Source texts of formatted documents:
+ + + + +
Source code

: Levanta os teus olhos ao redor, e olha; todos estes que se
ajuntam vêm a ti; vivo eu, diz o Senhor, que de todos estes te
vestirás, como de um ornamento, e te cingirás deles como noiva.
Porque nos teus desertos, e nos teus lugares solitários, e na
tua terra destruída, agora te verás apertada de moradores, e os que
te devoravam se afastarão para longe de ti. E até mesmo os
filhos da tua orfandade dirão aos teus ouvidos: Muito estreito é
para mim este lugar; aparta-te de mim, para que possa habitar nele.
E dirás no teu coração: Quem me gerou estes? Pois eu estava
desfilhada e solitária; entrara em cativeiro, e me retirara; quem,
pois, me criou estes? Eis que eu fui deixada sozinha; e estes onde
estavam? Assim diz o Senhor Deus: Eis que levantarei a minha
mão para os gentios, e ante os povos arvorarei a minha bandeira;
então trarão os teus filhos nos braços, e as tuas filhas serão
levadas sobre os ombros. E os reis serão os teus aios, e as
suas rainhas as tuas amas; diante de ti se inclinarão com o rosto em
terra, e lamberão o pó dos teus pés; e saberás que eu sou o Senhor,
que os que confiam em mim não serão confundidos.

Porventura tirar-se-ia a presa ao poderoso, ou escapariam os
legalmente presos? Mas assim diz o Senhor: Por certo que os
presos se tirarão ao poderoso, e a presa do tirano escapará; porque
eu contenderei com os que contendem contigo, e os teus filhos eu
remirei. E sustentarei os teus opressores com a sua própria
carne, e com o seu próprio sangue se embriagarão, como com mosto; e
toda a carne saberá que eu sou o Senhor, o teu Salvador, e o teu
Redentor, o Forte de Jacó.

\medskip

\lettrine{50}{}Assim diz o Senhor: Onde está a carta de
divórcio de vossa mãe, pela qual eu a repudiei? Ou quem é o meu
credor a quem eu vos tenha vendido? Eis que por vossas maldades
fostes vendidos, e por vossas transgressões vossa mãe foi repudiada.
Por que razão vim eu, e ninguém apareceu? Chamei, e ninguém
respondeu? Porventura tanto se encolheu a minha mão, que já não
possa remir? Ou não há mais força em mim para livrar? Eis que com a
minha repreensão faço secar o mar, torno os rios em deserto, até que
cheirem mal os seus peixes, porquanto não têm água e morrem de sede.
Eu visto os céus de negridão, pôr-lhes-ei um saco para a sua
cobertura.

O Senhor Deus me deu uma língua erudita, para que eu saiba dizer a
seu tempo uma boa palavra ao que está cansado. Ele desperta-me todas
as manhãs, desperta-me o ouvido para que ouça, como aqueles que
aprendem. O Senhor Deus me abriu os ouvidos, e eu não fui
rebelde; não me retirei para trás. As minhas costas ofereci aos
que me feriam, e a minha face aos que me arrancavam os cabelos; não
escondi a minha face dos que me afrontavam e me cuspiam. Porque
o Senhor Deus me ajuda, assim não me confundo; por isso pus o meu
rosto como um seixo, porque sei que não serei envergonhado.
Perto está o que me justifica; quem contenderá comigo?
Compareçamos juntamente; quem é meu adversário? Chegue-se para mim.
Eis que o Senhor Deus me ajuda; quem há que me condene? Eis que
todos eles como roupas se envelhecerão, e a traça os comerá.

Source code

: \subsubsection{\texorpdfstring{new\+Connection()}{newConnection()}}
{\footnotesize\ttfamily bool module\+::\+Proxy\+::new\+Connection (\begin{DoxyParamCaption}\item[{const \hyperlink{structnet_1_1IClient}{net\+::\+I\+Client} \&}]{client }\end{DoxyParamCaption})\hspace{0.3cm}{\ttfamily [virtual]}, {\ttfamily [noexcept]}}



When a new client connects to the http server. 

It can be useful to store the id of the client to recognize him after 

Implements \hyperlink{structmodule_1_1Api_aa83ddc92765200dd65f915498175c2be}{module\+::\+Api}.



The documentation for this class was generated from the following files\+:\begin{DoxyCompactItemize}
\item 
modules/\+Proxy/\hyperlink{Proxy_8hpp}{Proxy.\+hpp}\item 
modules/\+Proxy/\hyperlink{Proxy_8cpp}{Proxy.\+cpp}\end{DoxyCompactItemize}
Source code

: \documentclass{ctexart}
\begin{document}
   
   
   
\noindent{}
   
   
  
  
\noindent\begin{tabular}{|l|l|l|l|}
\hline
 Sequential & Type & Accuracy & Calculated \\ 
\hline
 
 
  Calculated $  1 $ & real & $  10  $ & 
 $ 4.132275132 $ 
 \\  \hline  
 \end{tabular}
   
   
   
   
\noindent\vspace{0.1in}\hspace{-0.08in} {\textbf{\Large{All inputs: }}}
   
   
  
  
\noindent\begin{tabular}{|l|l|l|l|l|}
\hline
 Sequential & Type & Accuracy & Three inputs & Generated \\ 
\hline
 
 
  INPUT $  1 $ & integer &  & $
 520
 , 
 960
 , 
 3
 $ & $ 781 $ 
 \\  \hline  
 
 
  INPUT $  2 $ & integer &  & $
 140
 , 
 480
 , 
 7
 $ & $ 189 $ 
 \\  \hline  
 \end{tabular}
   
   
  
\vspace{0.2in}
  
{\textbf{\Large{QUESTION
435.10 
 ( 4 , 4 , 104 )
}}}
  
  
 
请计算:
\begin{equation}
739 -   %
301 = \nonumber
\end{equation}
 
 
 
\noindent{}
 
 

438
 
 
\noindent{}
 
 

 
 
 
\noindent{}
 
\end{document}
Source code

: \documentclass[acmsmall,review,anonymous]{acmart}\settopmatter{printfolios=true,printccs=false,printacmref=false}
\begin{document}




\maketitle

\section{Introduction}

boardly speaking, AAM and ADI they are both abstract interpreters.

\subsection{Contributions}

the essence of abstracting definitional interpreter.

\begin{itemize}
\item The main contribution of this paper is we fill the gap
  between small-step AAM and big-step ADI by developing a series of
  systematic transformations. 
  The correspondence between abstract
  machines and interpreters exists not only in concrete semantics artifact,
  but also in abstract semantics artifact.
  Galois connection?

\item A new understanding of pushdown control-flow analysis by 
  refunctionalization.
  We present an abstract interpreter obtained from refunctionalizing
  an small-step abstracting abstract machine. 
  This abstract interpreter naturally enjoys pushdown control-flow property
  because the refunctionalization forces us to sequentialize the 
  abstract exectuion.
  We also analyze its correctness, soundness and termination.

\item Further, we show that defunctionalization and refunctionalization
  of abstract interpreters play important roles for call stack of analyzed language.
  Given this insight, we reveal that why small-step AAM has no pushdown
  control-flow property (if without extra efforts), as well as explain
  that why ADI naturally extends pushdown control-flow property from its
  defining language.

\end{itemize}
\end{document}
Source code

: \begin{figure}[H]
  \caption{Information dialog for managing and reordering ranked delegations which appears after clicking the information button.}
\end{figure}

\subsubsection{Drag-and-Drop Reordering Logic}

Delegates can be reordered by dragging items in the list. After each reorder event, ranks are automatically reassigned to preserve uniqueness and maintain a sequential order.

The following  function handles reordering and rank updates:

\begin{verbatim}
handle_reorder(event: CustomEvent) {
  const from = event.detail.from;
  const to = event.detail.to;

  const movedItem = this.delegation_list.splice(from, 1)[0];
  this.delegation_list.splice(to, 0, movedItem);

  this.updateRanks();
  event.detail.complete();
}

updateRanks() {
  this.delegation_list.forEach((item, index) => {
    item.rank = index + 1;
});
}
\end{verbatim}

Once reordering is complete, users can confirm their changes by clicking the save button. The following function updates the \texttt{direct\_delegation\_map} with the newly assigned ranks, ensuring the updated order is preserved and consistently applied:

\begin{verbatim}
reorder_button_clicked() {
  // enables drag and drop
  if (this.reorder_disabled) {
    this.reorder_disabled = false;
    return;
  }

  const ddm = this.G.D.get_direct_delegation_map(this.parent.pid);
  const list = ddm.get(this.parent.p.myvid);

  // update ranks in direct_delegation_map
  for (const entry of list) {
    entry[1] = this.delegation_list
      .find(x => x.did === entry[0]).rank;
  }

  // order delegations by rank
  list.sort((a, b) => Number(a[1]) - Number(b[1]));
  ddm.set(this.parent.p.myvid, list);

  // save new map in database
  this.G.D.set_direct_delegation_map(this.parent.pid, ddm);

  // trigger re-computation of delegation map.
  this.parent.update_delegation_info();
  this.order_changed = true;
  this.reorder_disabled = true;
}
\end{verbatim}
+ + + + +
Work required
Report how many lines above hold "client", number only.

Exercise response
3